## Assigned task
This calls for a word-for-word copy of all the data, with each picture removed.

(Saved data entries)
++++++++++

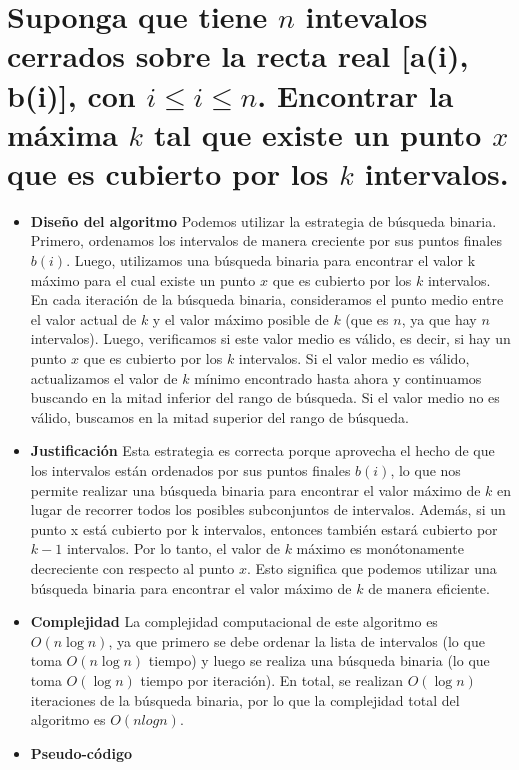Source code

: \section{Suponga que tiene $n$ intevalos cerrados sobre la recta real [a(i), b(i)], con $i \leq i \leq n$. Encontrar la máxima $k$ tal que existe un punto $x$ que es cubierto por los $k$ intervalos.}

\begin{itemize}
  \item \textbf{Diseño del algoritmo}
  Podemos utilizar la estrategia de búsqueda binaria. Primero, ordenamos los intervalos de manera creciente por sus puntos finales $b(i)$. Luego, utilizamos una búsqueda binaria para encontrar el valor k máximo para el cual existe un punto $x$ que es cubierto por los $k$ intervalos. En cada iteración de la búsqueda binaria, consideramos el punto medio entre el valor actual de $k$ y el valor máximo posible de $k$ (que es $n$, ya que hay $n$ intervalos). Luego, verificamos si este valor medio es válido, es decir, si hay un punto $x$ que es cubierto por los $k$ intervalos. Si el valor medio es válido, actualizamos el valor de $k$ mínimo encontrado hasta ahora y continuamos buscando en la mitad inferior del rango de búsqueda. Si el valor medio no es válido, buscamos en la mitad superior del rango de búsqueda.

  \item \textbf{Justificación} 
  Esta estrategia es correcta porque aprovecha el hecho de que los intervalos están ordenados por sus puntos finales $b(i)$, lo que nos permite realizar una búsqueda binaria para encontrar el valor máximo de $k$ en lugar de recorrer todos los posibles subconjuntos de intervalos. Además, si un punto x está cubierto por k intervalos, entonces también estará cubierto por $k-1$ intervalos. Por lo tanto, el valor de $k$ máximo es monótonamente decreciente con respecto al punto $x$. Esto significa que podemos utilizar una búsqueda binaria para encontrar el valor máximo de $k$ de manera eficiente.

  \item \textbf{Complejidad}
  La complejidad computacional de este algoritmo es $O(n \log n)$, ya que primero se debe ordenar la lista de intervalos (lo que toma $O(n \log n)$ tiempo) y luego se realiza una búsqueda binaria (lo que toma $O(\log n)$ tiempo por iteración). En total, se realizan $O(\log n)$ iteraciones de la búsqueda binaria, por lo que la complejidad total del algoritmo es $O(n log n)$.
  \newpage
  \item \textbf{Pseudo-código}


\end{itemize}
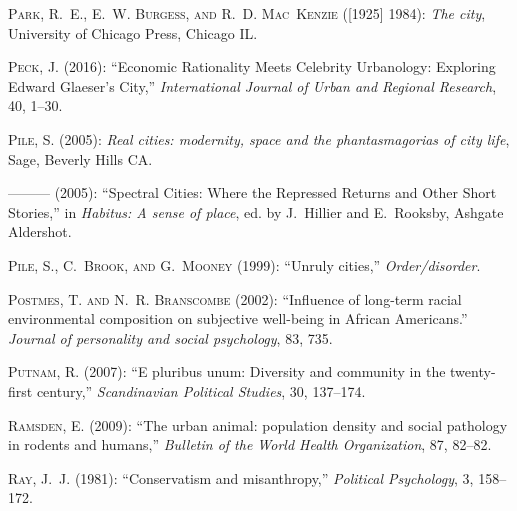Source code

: \documentclass[11pt, letterpaper]{article}
\begin{document}
\begin{spacing}{1.4}
\begin{thebibliography}{92}
\textsc{Park, R.~E., E.~W. Burgess, and R.~D. Mac~Kenzie} ([1925] 1984):
  \emph{The city}, University of Chicago Press, Chicago IL.

\textsc{Peck, J.} (2016): \enquote{Economic Rationality Meets Celebrity
  Urbanology: Exploring Edward Glaeser's City,} \emph{International Journal of
  Urban and Regional Research}, 40, 1--30.

\textsc{Pile, S.} (2005{}): \emph{Real cities: modernity, space and
  the phantasmagorias of city life}, Sage, Beverly Hills CA.

---\hspace{-.1pt}---\hspace{-.1pt}--- (2005{}): \enquote{Spectral
  Cities: Where the Repressed Returns and Other Short Stories,} in
  \emph{Habitus: A sense of place}, ed. by J.~Hillier and E.~Rooksby, Ashgate
  Aldershot.

\textsc{Pile, S., C.~Brook, and G.~Mooney} (1999): \enquote{Unruly cities,}
  \emph{Order/disorder}.

\textsc{Postmes, T. and N.~R. Branscombe} (2002): \enquote{Influence of
  long-term racial environmental composition on subjective well-being in
  African Americans.} \emph{Journal of personality and social psychology}, 83,
  735.

\textsc{Putnam, R.} (2007): \enquote{E pluribus unum: Diversity and community
  in the twenty-first century,} \emph{Scandinavian Political Studies}, 30,
  137--174.

\textsc{Ramsden, E.} (2009): \enquote{The urban animal: population density and
  social pathology in rodents and humans,} \emph{Bulletin of the World Health
  Organization}, 87, 82--82.

\textsc{Ray, J.~J.} (1981): \enquote{Conservatism and misanthropy,}
  \emph{Political Psychology}, 3, 158--172.


\end{thebibliography}
\end{spacing}
\end{document}
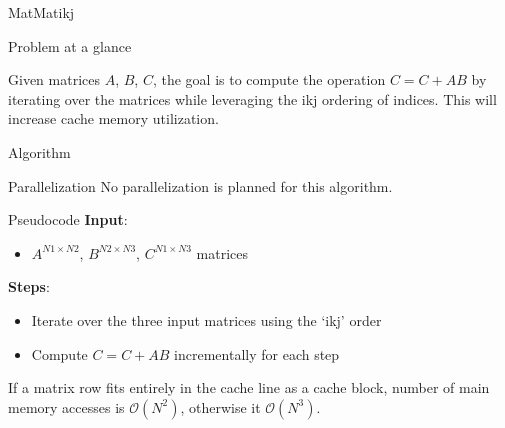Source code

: \begin{chapter}{MatMatikj}
    \begin{section}{Problem at a glance}
        \par Given matrices $A$, $B$, $C$, the goal is to compute the  operation $C = C + AB$ by iterating over the matrices while leveraging the ikj ordering of indices. This will increase cache memory utilization.
    \end{section}
    \begin{section}{Algorithm}
        \begin{subsection}{Parallelization}
            No parallelization is planned for this algorithm.
        \end{subsection}
        \begin{subsection}{Pseudocode}
            \textbf{Input}:
            \begin{itemize}
                \item $A^{N1 \times N2}$, $B^{N2 \times N3}$, $C^{N1 \times N3}$ matrices
            \end{itemize}
            \textbf{Steps}:
            \begin{itemize}
                \item Iterate over the three input matrices using the `ikj' order
                \item Compute $C = C + AB$ incrementally for each step
            \end{itemize}
            
        \end{subsection}
    \end{section}
    If a matrix row fits entirely in the cache line as a cache block, number of main memory accesses is $\mathcal{O}(N^2)$, otherwise it $\mathcal{O}(N^3)$.
\end{chapter}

++++++++++

## Written answer
Source code

: \section{Suponga que tiene $n$ intevalos cerrados sobre la recta real [a(i), b(i)], con $i \leq i \leq n$. Encontrar la máxima $k$ tal que existe un punto $x$ que es cubierto por los $k$ intervalos.}

\begin{itemize}
  \item \textbf{Diseño del algoritmo}
  Podemos utilizar la estrategia de búsqueda binaria. Primero, ordenamos los intervalos de manera creciente por sus puntos finales $b(i)$. Luego, utilizamos una búsqueda binaria para encontrar el valor k máximo para el cual existe un punto $x$ que es cubierto por los $k$ intervalos. En cada iteración de la búsqueda binaria, consideramos el punto medio entre el valor actual de $k$ y el valor máximo posible de $k$ (que es $n$, ya que hay $n$ intervalos). Luego, verificamos si este valor medio es válido, es decir, si hay un punto $x$ que es cubierto por los $k$ intervalos. Si el valor medio es válido, actualizamos el valor de $k$ mínimo encontrado hasta ahora y continuamos buscando en la mitad inferior del rango de búsqueda. Si el valor medio no es válido, buscamos en la mitad superior del rango de búsqueda.

  \item \textbf{Justificación} 
  Esta estrategia es correcta porque aprovecha el hecho de que los intervalos están ordenados por sus puntos finales $b(i)$, lo que nos permite realizar una búsqueda binaria para encontrar el valor máximo de $k$ en lugar de recorrer todos los posibles subconjuntos de intervalos. Además, si un punto x está cubierto por k intervalos, entonces también estará cubierto por $k-1$ intervalos. Por lo tanto, el valor de $k$ máximo es monótonamente decreciente con respecto al punto $x$. Esto significa que podemos utilizar una búsqueda binaria para encontrar el valor máximo de $k$ de manera eficiente.

  \item \textbf{Complejidad}
  La complejidad computacional de este algoritmo es $O(n \log n)$, ya que primero se debe ordenar la lista de intervalos (lo que toma $O(n \log n)$ tiempo) y luego se realiza una búsqueda binaria (lo que toma $O(\log n)$ tiempo por iteración). En total, se realizan $O(\log n)$ iteraciones de la búsqueda binaria, por lo que la complejidad total del algoritmo es $O(n log n)$.
  \newpage
  \item \textbf{Pseudo-código}


\end{itemize}
Source code

: \documentclass[11pt, letterpaper]{article}
\begin{document}
\begin{spacing}{1.4}
\begin{thebibliography}{92}
\textsc{Park, R.~E., E.~W. Burgess, and R.~D. Mac~Kenzie} ([1925] 1984):
  \emph{The city}, University of Chicago Press, Chicago IL.

\textsc{Peck, J.} (2016): \enquote{Economic Rationality Meets Celebrity
  Urbanology: Exploring Edward Glaeser's City,} \emph{International Journal of
  Urban and Regional Research}, 40, 1--30.

\textsc{Pile, S.} (2005{}): \emph{Real cities: modernity, space and
  the phantasmagorias of city life}, Sage, Beverly Hills CA.

---\hspace{-.1pt}---\hspace{-.1pt}--- (2005{}): \enquote{Spectral
  Cities: Where the Repressed Returns and Other Short Stories,} in
  \emph{Habitus: A sense of place}, ed. by J.~Hillier and E.~Rooksby, Ashgate
  Aldershot.

\textsc{Pile, S., C.~Brook, and G.~Mooney} (1999): \enquote{Unruly cities,}
  \emph{Order/disorder}.

\textsc{Postmes, T. and N.~R. Branscombe} (2002): \enquote{Influence of
  long-term racial environmental composition on subjective well-being in
  African Americans.} \emph{Journal of personality and social psychology}, 83,
  735.

\textsc{Putnam, R.} (2007): \enquote{E pluribus unum: Diversity and community
  in the twenty-first century,} \emph{Scandinavian Political Studies}, 30,
  137--174.

\textsc{Ramsden, E.} (2009): \enquote{The urban animal: population density and
  social pathology in rodents and humans,} \emph{Bulletin of the World Health
  Organization}, 87, 82--82.

\textsc{Ray, J.~J.} (1981): \enquote{Conservatism and misanthropy,}
  \emph{Political Psychology}, 3, 158--172.


\end{thebibliography}
\end{spacing}
\end{document}
Source code

: \begin{chapter}{MatMatikj}
    \begin{section}{Problem at a glance}
        \par Given matrices $A$, $B$, $C$, the goal is to compute the  operation $C = C + AB$ by iterating over the matrices while leveraging the ikj ordering of indices. This will increase cache memory utilization.
    \end{section}
    \begin{section}{Algorithm}
        \begin{subsection}{Parallelization}
            No parallelization is planned for this algorithm.
        \end{subsection}
        \begin{subsection}{Pseudocode}
            \textbf{Input}:
            \begin{itemize}
                \item $A^{N1 \times N2}$, $B^{N2 \times N3}$, $C^{N1 \times N3}$ matrices
            \end{itemize}
            \textbf{Steps}:
            \begin{itemize}
                \item Iterate over the three input matrices using the `ikj' order
                \item Compute $C = C + AB$ incrementally for each step
            \end{itemize}
            
        \end{subsection}
    \end{section}
    If a matrix row fits entirely in the cache line as a cache block, number of main memory accesses is $\mathcal{O}(N^2)$, otherwise it $\mathcal{O}(N^3)$.
\end{chapter}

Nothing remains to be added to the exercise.